Task directions » If a line in the data below holds the word "FIHC", copy it.

Information supplied »
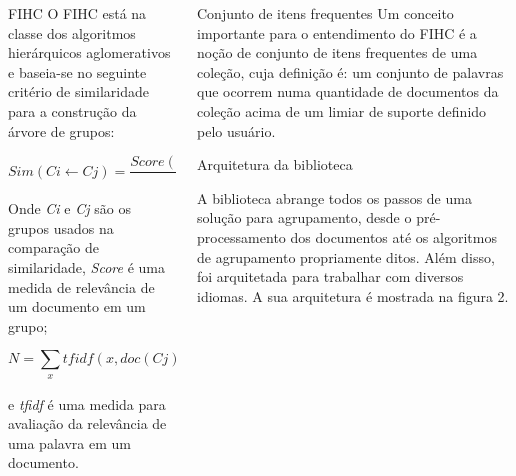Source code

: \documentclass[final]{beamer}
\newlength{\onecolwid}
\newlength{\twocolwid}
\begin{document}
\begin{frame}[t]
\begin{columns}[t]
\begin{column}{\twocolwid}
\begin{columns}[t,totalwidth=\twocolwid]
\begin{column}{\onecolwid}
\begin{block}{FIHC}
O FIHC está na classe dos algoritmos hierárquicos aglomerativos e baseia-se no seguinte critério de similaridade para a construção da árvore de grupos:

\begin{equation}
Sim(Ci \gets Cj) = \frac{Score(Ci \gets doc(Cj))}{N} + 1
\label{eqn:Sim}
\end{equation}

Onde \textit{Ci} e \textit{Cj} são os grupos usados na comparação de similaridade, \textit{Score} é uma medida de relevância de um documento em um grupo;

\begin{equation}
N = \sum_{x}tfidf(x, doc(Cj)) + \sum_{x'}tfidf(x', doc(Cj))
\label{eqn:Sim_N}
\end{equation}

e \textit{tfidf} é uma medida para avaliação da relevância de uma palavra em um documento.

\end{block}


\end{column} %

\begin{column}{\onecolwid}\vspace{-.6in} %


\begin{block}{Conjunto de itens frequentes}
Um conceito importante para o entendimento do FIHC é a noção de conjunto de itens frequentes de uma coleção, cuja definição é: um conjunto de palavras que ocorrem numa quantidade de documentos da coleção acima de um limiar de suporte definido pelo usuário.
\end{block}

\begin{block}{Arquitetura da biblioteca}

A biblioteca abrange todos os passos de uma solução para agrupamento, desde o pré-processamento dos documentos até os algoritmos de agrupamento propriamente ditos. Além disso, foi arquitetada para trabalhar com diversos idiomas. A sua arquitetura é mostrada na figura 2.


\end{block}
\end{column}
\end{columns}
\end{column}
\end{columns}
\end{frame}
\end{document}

--

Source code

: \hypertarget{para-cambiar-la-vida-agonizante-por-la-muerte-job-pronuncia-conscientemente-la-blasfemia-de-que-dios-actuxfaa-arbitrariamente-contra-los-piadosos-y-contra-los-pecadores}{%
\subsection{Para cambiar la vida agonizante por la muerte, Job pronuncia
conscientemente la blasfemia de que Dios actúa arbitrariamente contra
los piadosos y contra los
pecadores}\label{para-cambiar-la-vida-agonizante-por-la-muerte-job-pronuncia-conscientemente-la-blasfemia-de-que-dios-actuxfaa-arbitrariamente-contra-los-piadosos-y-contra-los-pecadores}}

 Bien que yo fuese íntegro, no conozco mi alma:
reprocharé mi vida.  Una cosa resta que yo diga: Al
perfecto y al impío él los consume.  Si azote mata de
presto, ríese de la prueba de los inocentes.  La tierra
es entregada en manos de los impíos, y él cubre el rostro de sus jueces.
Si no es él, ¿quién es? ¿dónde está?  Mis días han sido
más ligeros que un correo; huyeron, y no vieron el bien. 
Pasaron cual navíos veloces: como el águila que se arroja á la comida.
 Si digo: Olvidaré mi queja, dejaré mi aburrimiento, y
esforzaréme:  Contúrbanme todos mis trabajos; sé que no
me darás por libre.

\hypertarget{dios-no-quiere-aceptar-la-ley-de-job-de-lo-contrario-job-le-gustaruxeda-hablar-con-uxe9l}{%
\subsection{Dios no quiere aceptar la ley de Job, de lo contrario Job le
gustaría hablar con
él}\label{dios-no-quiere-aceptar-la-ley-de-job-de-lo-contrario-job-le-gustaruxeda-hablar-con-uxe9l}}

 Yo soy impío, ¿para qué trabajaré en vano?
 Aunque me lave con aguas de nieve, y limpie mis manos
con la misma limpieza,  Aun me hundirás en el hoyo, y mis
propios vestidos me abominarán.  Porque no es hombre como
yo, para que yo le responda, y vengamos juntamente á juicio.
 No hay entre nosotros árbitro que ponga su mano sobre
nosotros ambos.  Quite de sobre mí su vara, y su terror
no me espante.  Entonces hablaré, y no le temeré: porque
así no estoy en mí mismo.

Answer section »
\begin{block}{FIHC}
O FIHC está na classe dos algoritmos hierárquicos aglomerativos e baseia-se no seguinte critério de similaridade para a construção da árvore de grupos:
Um conceito importante para o entendimento do FIHC é a noção de conjunto de itens frequentes de uma coleção, cuja definição é: um conjunto de palavras que ocorrem numa quantidade de documentos da coleção acima de um limiar de suporte definido pelo usuário.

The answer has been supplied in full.